ウーパールーパー(メキシコサンショウウオ)は、もともと代謝が非常に低い生物です。原産地のソチミルコ湖は低温であり、彼らは頻繁に餌を摂取するようにはできていません。消化器官の処理能力を超えて餌を与えすぎると、未消化の餌が腸内で腐敗し、ガスを発生させます。このガスが浮力の原因となります。
【具体的な対処法】
1. 絶食期間の設定: 餌のあげすぎが原因の場合、まずは完全に給餌をストップしてください。状態にもよりますが、3日から5日程度の絶食で改善が見られることが多いです。この間に消化管内の内容物を排泄させます。

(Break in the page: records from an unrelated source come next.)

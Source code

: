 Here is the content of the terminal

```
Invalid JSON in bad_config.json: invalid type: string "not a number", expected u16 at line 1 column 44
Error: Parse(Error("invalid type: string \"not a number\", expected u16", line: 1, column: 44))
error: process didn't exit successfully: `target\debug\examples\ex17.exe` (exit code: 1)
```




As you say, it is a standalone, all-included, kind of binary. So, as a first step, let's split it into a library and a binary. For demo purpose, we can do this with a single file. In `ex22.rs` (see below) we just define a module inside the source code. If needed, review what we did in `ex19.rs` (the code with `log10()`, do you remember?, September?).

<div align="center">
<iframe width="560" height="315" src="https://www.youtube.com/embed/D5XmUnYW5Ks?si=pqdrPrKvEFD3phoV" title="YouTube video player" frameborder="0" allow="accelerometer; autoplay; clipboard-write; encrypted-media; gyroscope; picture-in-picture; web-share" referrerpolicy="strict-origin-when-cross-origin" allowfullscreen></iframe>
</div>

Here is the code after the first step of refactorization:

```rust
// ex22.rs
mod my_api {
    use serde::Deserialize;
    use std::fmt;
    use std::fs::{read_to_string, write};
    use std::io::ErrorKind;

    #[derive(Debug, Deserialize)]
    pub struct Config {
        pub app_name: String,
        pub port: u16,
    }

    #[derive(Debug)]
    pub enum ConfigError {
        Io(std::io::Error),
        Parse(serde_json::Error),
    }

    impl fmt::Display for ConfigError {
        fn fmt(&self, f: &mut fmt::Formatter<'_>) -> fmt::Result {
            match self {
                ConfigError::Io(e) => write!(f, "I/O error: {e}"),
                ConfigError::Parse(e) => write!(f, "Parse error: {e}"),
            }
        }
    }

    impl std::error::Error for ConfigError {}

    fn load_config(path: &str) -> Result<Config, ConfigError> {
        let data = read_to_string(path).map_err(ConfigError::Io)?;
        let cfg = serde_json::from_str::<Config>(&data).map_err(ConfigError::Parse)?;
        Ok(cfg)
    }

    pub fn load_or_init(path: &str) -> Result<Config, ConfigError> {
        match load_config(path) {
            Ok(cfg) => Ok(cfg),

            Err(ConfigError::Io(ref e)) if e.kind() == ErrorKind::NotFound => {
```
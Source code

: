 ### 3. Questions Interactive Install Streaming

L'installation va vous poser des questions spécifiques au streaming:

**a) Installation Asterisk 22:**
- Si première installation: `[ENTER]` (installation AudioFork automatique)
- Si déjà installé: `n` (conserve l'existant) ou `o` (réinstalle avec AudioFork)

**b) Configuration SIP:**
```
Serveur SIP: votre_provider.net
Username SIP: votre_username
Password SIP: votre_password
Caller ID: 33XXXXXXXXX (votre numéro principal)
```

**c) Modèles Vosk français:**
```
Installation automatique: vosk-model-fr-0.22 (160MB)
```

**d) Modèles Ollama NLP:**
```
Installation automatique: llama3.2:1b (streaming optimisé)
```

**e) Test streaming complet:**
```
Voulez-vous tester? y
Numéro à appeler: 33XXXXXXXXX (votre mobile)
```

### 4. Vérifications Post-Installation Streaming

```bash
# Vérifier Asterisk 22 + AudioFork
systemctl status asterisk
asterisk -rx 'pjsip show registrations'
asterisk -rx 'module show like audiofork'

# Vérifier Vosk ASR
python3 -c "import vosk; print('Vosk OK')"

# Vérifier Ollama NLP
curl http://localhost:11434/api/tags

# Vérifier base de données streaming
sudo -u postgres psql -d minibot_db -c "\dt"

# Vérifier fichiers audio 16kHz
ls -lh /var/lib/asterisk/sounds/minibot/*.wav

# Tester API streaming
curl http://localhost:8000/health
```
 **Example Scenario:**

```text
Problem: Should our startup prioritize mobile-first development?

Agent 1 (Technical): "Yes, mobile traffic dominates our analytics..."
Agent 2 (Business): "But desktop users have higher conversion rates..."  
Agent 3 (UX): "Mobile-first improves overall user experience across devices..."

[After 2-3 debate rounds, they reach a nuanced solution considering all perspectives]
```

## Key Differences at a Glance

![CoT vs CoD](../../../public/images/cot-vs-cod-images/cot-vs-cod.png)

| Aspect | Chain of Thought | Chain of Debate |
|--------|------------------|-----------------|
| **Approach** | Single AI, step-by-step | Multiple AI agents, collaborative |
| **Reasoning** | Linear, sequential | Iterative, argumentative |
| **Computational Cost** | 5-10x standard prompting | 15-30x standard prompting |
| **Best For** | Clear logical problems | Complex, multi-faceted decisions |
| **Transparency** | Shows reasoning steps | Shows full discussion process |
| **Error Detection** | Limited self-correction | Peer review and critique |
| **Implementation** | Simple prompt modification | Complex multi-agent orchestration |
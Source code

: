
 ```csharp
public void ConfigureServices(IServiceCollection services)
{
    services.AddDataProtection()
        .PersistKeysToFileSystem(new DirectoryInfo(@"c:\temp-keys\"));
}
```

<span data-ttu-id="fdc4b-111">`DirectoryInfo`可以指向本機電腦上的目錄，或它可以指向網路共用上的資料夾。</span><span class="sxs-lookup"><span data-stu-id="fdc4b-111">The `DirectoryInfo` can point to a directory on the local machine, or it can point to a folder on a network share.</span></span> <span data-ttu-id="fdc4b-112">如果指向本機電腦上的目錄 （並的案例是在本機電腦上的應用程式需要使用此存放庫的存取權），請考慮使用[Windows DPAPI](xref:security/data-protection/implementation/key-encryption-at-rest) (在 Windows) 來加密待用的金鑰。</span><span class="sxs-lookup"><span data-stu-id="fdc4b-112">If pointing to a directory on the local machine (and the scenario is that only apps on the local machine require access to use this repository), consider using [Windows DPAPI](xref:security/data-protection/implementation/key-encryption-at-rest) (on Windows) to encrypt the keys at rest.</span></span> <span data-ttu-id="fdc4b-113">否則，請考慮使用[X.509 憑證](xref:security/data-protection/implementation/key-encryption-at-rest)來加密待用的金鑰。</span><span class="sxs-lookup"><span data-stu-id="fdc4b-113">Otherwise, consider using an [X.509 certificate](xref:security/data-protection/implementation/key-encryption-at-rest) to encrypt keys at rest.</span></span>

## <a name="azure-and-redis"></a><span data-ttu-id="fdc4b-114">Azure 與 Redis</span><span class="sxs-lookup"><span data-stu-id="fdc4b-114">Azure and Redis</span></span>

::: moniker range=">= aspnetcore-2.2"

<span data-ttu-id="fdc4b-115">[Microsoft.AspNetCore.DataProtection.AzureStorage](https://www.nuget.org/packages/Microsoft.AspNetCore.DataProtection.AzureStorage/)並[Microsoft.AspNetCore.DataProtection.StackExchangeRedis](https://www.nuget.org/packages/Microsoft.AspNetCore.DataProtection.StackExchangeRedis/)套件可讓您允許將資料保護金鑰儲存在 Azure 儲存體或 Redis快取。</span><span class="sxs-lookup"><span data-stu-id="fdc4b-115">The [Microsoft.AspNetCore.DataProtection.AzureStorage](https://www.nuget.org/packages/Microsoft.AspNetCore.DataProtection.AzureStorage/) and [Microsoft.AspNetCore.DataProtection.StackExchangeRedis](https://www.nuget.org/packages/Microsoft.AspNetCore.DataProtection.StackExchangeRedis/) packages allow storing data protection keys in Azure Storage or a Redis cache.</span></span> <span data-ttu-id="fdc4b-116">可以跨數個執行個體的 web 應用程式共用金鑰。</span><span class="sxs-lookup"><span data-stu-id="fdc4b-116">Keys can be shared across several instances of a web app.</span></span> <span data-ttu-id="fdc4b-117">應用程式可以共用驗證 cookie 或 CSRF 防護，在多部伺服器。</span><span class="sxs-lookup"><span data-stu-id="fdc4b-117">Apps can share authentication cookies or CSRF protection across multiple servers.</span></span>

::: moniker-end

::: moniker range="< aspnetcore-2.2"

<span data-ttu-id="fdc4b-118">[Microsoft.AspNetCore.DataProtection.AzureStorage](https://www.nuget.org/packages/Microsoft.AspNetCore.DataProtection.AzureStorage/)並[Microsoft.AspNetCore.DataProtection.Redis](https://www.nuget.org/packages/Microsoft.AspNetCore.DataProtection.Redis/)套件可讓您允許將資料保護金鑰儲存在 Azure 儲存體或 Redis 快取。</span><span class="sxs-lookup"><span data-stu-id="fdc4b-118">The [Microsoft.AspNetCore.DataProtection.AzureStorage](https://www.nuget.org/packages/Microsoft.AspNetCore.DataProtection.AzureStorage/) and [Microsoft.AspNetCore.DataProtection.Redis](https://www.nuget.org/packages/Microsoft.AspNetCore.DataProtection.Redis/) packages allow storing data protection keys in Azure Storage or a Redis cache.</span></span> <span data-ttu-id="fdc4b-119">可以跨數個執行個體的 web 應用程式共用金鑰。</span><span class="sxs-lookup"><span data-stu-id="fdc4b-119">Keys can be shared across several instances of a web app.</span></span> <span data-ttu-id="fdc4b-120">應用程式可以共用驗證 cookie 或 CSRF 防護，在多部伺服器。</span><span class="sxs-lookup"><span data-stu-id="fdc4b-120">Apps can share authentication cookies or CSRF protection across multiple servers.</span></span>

2. 水温の確認: 理想的な水温である15~20℃を維持できているか確認してください。水温が高すぎると代謝が上がりすぎて体力を消耗し、逆に低すぎると消化活動が極端に鈍り、消化不良が悪化します。
3. 水質の確認: 餌の食べ残しやフンが増えることで、アンモニアや亜硝酸塩が急増している可能性があります。すぐに水質検査キットでチェックし、必要に応じて1/3程度の水換えを実施してください。
浮上したままストレスを感じているようであれば、水位を低くして物理的な負担を軽減するのも有効です。ただし、この状態が数週間続く、あるいは体表にカビや充血が見られる場合は、浮上病や他の細菌感染症に移行している可能性も考慮し、専門医への相談が必要です。まずは絶食による様子見を徹底してください。
店では「適量を守ってください!」って指導するんですけど、ぶっちゃけ、ウーパールーパーって見た目以上に食いしん坊に見えるから、飼い主さんがついついあげすぎちゃうんですよね。
消化不良で体が浮いているだけなら、研究者さんのアドバイス通り、絶食でほぼ治ります。ウーパールーパーは1週間くらい食べなくても平気なので、心配しなくて大丈夫です。
【店員の本音】
頻繁に餌をあげすぎると、ウーパールーパーが太って可愛くなくなる以前に、水槽の掃除がめちゃくちゃ大変になります。人工飼料は水中で溶けやすいので、水質悪化のスピードが跳ね上がります。結果、病気のリスクも増える。
餌は「食べ残しがない量」を週に2~3回程度で十分です。毎日あげたい気持ちは分かりますが、水をキレイに保つ方が長生きの秘訣ですよ。
餌を増やしたってことは、フンや食べ残しの量も増えてるはずだよね。ウーパールーパーは水質に敏感だし、消化不良を起こしている時点で、腸内の環境だけでなく、飼育水もかなり汚れている可能性が高いよ。
消化不良で体力が落ちているところに、アンモニアや亜硝酸塩がちょっとでも高くなったら、二次的な感染症(エラカビなど)にすぐ移行するから要注意だね。
【チェックすべき点】
1. フィルターの容量: 60cm水槽で上部フィルターとか、サイズが合ってないんじゃない?ウパは結構水を汚すから、外部フィルターの容量を上げるか、物理濾過(スポンジ)の清掃頻度を上げるべき。
2. 水質検査: 試験紙じゃなくて、試薬タイプのキットでアンモニア(NH3/NH4)と亜硝酸塩(NO2)を測ってみて。もし数値が出ていたら、すぐに換水とバクテリアの添加が必要だよ。
餌を減らすのは当然として、根本的な水質改善も同時にやらないと、またすぐ同じトラブルに見舞われると思うよ。
ウーパールーパーの飼育において、「餌のあげすぎ」は最も頻繁に発生するトラブルの一つです。消化不良や水質悪化、そして浮上病の直接的な原因となります。
ウーパールーパーは低温環境に適応した生物であり、代謝が遅いため、毎日給餌する必要はありません。
1. 適正な給餌頻度:
2. 浮上病の原因: 餌をあげすぎると、未消化物が腸内に留まり、腐敗してガスが発生します。このガスが浮袋のように働き、体が水面に浮いてしまう状態を指します。消化不良性の浮上は、病気というよりは「一時的な体調不良」として扱われます。
浮上している、あるいはフンが水中で分解されずに残っている場合は、以下の対処をしてください。
1. 即時絶食: 3~5日間、完全に餌を与えないでください。これにより腸内の内容物が排泄されるのを待ちます。
2. 水温管理: 水温が22℃を超えている場合は、水槽用ファンやクーラーで水温を下げ、消化を助ける環境(18~20℃)に調整します。
3. 換水と掃除: 食べ残しやフンを徹底的に除去し、1/3程度の換水を行い、水質をリフレッシュさせます。特に底砂(ベアタンク推奨)の掃除を念入りに行いましょう。
消化不良による浮上は、絶食と水質改善でほとんどの場合回復します。回復後は、給餌頻度を見直すことが再発防止の鍵となります。